In April 2018, Yatsko's parents and the co-administrators of his estate, Melissa Yatsko and Darian Allen, sued Graziolli and the City of Cleveland under 42 U.S.C. § 1983 in the United States District Court for the Northern District of Ohio. Yatsko claimed that Graziolli used excessive force in violation of the Fourth and Fourteenth Amendments. Yatsko also alleged that the city tolerated a pattern of constitutional violations and failed to train and supervise its police officers. Yatsko brought several claims under state law, including wrongful death against both Graziolli and the city and assault and battery, negligence, and intentional infliction of emotional distress against Graziolli.
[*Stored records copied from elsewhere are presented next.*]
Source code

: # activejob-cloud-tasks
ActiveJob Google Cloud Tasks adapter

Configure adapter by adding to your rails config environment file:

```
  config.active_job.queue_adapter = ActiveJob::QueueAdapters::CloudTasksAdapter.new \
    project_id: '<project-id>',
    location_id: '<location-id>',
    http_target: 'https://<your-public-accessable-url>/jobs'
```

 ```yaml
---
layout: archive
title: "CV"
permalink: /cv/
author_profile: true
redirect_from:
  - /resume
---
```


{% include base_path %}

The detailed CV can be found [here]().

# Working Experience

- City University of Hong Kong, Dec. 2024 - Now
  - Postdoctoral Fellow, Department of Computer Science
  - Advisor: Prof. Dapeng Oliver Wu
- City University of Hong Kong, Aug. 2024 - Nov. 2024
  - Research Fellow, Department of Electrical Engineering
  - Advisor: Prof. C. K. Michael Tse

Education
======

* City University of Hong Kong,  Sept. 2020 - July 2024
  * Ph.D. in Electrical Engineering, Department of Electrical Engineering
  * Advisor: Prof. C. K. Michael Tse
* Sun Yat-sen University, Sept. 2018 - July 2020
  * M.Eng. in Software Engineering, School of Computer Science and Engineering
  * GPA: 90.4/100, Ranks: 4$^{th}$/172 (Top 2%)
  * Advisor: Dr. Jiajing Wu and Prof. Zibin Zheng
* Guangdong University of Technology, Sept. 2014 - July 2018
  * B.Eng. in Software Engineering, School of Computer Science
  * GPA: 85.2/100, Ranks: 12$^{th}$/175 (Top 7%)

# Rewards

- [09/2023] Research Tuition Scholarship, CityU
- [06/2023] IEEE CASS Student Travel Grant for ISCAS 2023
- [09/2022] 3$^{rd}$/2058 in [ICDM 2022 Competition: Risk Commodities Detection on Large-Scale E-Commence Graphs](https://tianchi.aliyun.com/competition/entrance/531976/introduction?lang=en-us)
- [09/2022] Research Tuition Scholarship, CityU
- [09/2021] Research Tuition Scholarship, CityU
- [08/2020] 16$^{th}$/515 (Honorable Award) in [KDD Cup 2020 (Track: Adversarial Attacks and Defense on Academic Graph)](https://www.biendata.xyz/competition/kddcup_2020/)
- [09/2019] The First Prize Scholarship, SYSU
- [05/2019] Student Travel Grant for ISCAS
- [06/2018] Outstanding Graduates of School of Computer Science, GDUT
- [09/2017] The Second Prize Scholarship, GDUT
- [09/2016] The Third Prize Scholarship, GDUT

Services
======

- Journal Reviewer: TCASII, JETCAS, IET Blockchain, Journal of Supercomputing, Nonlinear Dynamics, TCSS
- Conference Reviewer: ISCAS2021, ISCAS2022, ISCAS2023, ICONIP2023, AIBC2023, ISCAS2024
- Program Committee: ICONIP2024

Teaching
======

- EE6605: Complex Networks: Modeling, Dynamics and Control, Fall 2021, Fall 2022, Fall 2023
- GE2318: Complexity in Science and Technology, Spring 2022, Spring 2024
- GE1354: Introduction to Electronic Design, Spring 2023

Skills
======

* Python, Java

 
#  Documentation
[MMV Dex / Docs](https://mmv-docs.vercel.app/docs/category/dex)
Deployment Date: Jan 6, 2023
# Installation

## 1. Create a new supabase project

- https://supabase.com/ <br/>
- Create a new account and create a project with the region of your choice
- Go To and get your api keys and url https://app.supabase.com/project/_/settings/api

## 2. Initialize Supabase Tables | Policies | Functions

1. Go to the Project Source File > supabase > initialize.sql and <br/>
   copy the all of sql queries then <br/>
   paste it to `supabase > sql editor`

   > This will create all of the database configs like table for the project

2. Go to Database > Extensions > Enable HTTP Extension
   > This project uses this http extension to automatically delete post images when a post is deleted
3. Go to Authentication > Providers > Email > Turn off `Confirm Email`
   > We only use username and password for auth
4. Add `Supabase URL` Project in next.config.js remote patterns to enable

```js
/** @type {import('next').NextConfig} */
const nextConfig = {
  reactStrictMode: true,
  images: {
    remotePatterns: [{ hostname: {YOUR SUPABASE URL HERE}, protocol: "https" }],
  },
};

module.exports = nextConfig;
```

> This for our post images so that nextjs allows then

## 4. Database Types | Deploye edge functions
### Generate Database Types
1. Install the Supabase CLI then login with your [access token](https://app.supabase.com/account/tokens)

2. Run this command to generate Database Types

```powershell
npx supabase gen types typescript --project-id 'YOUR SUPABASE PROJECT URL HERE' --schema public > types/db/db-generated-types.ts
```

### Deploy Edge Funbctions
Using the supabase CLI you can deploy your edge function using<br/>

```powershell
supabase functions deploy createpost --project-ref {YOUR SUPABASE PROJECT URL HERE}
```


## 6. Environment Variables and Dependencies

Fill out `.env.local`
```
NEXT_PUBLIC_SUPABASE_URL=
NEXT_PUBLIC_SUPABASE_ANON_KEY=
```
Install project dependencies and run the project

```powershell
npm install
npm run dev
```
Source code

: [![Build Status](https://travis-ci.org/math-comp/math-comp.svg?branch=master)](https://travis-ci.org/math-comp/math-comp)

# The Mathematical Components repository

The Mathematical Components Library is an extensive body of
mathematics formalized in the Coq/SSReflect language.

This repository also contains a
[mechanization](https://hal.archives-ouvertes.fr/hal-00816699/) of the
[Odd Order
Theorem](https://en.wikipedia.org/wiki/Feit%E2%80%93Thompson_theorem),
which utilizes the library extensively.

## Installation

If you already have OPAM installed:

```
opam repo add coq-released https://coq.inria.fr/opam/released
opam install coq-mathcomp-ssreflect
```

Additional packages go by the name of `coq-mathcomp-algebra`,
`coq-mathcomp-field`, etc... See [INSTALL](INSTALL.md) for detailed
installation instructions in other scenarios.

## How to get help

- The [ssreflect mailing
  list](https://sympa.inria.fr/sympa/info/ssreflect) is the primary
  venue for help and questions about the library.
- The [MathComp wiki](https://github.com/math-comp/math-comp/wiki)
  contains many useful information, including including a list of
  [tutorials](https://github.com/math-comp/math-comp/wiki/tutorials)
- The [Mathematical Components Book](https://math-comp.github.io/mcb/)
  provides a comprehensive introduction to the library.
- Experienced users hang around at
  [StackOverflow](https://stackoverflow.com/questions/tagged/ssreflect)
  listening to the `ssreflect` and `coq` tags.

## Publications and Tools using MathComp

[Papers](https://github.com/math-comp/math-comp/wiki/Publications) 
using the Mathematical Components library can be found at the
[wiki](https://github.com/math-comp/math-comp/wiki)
Both the City of Cleveland and Graziolli moved for summary judgment. The district court granted the city's motion in full and dismissed it as a party, and granted in part and denied in part Graziolli's motion. The court denied Graziolli's motion for summary judgment on the § 1983 excessive force claim. The court concluded that there was a genuine dispute of material fact as to whether Graziolli acted under the color of law, and that factual disputes also prevented the court from determining if Graziolli violated Yatsko's constitutional rights. The court explained that even with the video footage, there remained questions of fact related to the fight and whether Yatsko posed an immediate threat to Graziolli's safety. The court did not reach the issue of whether the alleged constitutional violation was clearly established because "[n]o party asserts that the right at issue was not clearly established." However, the court agreed with the city that Yatsko failed to show that the city had a custom of tolerating unlawful activity. The court declined to consider a Department of Justice report that found a pattern of the use of unreasonable force in violation of the Fourth Amendment. The court concluded that Yatsko did not show that the city failed to supervise its officers or acted with deliberate indifference to the risk of a constitutional violation. The court denied Graziolli's motion for summary judgment on the state law claims, 7 concluding that a reasonable jury could find that an exception to state statutory immunity applied. The court granted Graziolli's motion for summary judgment on the negligence and intentional-infliction-of-emotional-distress claims.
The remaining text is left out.